The London Coffeehouse

My hero in The Raven Prince, Edward de Raaf, spends much of his time in a rather disreputable coffeehouse—the meeting place of the Agrarian Society.. There, Edward argues with his friends, Harry Pye and Simon Iddesleigh, debates Modern Agricultural Methods, observes the odd brawl and, of course, drinks coffee…

Coffeehouses

Coffee was brought to England in the early 1600’s, and by 1652 the first coffeehouse had opened in St. Michael’s Alley, Cornhill, London. It was an immediate success and soon coffeehouses were popping up all over London. For a fee of one penny, a gentleman could read the daily newsletters and bulletins and smoke his clay pipe whilst drinking coffee. 

Because they were popular gathering places for men of all ranks, coffeehouses became associated with political, theological and social debate. This led to the coffeehouses being differentiated by their clientele. For instance, Garraway’s, which was near the Royal Exchange, was the gathering place of merchants. The Cocoa-Tree–which, despite its name, served mostly coffee–was in Westminster and was patronized by Tories.
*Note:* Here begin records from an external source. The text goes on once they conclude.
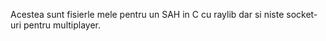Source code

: Acestea sunt fisierle mele pentru un SAH in C cu raylib dar si niste socket-uri pentru multiplayer.
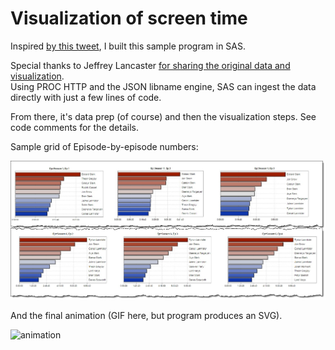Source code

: # Visualization of screen time

Inspired [by this tweet](https://twitter.com/katie_jean2379/status/1118714039356592128), I built this sample program in SAS.

Special thanks to Jeffrey Lancaster [for sharing the original data and visualization](https://github.com/jeffreylancaster/game-of-thrones).  
Using PROC HTTP and the JSON libname engine, SAS can ingest the data directly with just a few lines of code.

From there, it's data prep (of course) and then the visualization steps.  See code comments for the details.

Sample grid of Episode-by-episode numbers:

![gridded](got_gridded.jpg)

And the final animation (GIF here, but program produces an SVG).

![animation](GoTCumulative.gif)
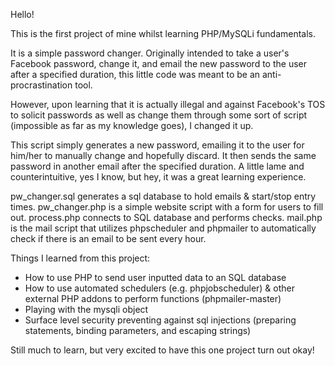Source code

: Hello!

This is the first project of mine whilst learning PHP/MySQLi fundamentals.

It is a simple password changer. Originally intended to take a user's Facebook password, change it, and email the new password to the user after a specified duration, this little code was meant to be an anti-procrastination tool.

However, upon learning that it is actually illegal and against Facebook's TOS to solicit passwords as well as change them through some sort of script (impossible as far as my knowledge goes), I changed it up. 

This script simply generates a new password, emailing it to the user for him/her to manually change and hopefully discard. It then sends the same password in another email after the specified duration. A little lame and counterintuitive, yes I know, but hey, it was a great learning experience.

pw_changer.sql generates a sql database to hold emails & start/stop entry times.
pw_changer.php is a simple website script with a form for users to fill out.
process.php connects to SQL database and performs checks.
mail.php is the mail script that utilizes phpscheduler and phpmailer to automatically check if there is an email to be sent every hour.

Things I learned from this project:
- How to use PHP to send user inputted data to an SQL database
- How to use automated schedulers (e.g. phpjobscheduler) & other external PHP addons to perform functions (phpmailer-master)
- Playing with the mysqli object
- Surface level security preventing against sql injections (preparing statements, binding parameters, and escaping strings)

Still much to learn, but very excited to have this one project turn out okay!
If you were a Whig, you would naturally drink your coffee at the St. James. And Will’s Coffee-house in Covent Gardens was frequented by poets, including Alexander Pope and Samuel Pepys. 

All this time spent in coffeehouses roused the ire of the fairer sex and in 1674, a Women’s Petition Against Coffee was published in which it was asserted that drinking coffee had a deleterious effect on a gentleman’s sexual potency. In the Men’s Answer to the Women’s Petition against Coffee, the gentlemen coffee drinkers retorted that coffee was, in fact, an aphrodisiac.

In any case, the gentlemen of the day refused to give up their coffee. Eventually, some Georgian coffeehouses evolved into institutions more familiar to the Regency romance reader. White’s Chocolate House burned to the ground in 1773, but was reborn as…White’s Club. Brook’s, Arthur’s and Boodle’s were also private gentlemen’s clubs descended from coffeehouses.

So when next you order a cup of coffee at Starbucks, remember you are engaging in a tradition over three centuries old!